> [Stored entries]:
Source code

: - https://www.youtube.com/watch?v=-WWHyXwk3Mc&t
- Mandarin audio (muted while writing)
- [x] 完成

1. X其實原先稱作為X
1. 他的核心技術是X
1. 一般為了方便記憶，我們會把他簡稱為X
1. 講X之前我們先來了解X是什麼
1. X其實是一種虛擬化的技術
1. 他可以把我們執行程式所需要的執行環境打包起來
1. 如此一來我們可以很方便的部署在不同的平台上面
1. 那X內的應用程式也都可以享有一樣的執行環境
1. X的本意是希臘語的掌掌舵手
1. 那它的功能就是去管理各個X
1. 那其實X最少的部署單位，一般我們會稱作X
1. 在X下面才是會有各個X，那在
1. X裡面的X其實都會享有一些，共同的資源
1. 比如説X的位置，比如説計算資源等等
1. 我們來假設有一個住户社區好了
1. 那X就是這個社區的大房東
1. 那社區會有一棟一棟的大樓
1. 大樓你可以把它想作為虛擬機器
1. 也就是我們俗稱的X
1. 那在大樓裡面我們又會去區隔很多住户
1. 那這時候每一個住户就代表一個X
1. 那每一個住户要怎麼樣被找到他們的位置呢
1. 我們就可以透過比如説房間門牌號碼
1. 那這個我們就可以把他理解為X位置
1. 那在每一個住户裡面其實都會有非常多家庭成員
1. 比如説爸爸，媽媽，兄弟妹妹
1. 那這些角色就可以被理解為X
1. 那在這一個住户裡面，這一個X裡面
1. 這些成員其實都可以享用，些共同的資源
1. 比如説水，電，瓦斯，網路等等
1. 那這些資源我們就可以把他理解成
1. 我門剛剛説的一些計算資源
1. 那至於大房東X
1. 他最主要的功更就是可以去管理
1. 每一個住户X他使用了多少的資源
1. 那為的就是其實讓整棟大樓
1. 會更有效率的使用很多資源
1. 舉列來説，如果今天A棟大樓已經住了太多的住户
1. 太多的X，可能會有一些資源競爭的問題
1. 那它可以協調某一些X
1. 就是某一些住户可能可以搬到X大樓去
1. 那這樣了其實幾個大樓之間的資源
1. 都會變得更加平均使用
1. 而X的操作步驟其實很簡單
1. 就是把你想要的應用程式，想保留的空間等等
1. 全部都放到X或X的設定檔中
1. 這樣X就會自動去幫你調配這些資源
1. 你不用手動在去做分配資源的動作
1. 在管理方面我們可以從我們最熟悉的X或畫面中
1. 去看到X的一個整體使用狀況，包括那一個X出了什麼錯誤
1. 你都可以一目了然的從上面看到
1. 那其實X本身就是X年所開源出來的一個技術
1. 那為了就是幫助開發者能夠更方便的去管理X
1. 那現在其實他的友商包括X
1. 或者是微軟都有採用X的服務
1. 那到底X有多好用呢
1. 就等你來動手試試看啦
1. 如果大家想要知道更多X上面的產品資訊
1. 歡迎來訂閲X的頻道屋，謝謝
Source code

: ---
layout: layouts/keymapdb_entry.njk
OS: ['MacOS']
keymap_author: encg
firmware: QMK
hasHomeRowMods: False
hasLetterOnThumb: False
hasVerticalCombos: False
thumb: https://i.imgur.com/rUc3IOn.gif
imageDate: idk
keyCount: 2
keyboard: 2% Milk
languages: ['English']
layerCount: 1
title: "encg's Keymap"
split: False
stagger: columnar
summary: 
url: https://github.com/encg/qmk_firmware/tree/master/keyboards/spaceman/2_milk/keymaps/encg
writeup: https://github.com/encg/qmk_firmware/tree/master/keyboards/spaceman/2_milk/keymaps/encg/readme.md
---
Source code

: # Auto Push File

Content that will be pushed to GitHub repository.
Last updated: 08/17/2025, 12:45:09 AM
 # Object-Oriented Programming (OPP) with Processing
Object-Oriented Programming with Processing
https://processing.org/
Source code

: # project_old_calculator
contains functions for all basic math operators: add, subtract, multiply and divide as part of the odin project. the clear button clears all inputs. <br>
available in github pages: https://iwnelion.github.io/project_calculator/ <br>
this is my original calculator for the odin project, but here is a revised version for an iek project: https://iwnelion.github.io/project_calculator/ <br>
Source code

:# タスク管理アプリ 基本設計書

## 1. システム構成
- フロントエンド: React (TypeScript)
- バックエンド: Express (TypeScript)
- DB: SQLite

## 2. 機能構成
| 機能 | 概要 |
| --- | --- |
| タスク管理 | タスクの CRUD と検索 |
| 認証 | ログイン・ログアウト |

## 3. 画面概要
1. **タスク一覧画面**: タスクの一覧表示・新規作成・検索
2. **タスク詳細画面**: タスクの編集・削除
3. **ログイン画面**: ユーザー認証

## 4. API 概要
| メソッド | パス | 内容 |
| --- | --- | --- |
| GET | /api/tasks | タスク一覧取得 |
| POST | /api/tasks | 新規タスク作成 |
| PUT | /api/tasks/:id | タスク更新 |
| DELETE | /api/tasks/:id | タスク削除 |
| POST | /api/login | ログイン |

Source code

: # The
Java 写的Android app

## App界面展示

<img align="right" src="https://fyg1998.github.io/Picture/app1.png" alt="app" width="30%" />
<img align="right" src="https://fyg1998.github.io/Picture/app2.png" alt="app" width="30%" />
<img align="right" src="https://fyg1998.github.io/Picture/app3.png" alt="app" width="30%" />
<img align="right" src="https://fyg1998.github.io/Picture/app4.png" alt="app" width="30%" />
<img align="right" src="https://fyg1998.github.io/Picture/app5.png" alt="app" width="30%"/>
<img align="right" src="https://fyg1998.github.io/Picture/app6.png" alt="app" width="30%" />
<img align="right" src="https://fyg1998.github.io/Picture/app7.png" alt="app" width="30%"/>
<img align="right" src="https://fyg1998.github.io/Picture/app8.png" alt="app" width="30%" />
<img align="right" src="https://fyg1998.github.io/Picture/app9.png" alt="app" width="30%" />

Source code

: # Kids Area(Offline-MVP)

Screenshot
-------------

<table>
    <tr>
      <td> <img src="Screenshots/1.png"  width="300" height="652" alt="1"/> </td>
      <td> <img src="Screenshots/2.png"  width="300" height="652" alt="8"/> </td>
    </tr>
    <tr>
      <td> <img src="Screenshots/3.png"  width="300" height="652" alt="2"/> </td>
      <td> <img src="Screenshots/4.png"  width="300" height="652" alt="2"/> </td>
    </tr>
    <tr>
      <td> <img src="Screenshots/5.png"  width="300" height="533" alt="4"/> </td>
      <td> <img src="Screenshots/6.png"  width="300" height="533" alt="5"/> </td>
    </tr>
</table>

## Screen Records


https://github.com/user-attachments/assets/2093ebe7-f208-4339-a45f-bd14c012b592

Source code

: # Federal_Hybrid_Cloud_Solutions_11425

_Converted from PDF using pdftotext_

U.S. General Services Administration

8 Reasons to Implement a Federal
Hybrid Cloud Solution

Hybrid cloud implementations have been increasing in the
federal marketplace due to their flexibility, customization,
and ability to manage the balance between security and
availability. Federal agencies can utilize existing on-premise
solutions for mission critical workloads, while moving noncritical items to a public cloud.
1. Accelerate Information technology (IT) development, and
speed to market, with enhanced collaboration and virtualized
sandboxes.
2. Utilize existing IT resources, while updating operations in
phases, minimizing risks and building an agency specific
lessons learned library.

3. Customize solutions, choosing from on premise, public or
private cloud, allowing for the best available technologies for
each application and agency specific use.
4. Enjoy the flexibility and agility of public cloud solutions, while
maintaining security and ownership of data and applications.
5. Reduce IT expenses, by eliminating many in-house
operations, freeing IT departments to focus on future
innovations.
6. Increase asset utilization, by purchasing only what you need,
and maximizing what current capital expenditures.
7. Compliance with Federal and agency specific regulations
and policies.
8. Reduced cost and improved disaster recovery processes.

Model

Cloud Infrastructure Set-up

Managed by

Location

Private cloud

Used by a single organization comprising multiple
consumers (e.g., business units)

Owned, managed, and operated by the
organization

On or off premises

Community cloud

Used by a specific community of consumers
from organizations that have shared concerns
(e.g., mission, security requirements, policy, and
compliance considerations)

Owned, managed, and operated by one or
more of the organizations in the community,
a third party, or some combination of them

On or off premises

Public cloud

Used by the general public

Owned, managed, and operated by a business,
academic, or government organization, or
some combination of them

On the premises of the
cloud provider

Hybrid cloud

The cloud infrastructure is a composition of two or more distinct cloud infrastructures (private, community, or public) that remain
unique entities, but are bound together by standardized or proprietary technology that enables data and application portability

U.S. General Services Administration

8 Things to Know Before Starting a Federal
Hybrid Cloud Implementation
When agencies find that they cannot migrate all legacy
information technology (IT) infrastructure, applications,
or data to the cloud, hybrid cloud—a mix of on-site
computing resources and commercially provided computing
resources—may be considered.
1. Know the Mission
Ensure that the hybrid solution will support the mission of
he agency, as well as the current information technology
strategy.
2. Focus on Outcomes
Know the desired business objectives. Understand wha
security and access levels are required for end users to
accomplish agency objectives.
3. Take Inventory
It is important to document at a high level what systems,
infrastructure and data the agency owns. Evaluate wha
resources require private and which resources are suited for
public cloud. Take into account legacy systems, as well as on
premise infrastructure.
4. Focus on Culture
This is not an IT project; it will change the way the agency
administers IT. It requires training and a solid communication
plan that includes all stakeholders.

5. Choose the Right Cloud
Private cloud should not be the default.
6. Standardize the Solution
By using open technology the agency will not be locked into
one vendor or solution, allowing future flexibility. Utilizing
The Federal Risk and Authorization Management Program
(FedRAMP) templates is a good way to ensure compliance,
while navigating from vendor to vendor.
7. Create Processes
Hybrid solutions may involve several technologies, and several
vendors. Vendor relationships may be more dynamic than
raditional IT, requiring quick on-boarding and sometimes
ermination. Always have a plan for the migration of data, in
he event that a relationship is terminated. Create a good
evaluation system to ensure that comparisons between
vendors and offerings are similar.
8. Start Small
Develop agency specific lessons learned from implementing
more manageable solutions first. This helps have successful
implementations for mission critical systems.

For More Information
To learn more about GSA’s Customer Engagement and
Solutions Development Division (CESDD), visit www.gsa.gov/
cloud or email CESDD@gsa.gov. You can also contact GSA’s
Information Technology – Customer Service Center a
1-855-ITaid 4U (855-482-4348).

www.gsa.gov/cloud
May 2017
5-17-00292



> [Aim of the exercise]:
Please restate, word for word, the lines of the entries that run from the first line through the one holding "1. 那其實X最少的部署單位，一般我們會稱作X", and add nothing.

> [Response]:
Source code

: - https://www.youtube.com/watch?v=-WWHyXwk3Mc&t
- Mandarin audio (muted while writing)
- [x] 完成

1. X其實原先稱作為X
1. 他的核心技術是X
1. 一般為了方便記憶，我們會把他簡稱為X
1. 講X之前我們先來了解X是什麼
1. X其實是一種虛擬化的技術
1. 他可以把我們執行程式所需要的執行環境打包起來
1. 如此一來我們可以很方便的部署在不同的平台上面
1. 那X內的應用程式也都可以享有一樣的執行環境
1. X的本意是希臘語的掌掌舵手
1. 那它的功能就是去管理各個X
1. 那其實X最少的部署單位，一般我們會稱作X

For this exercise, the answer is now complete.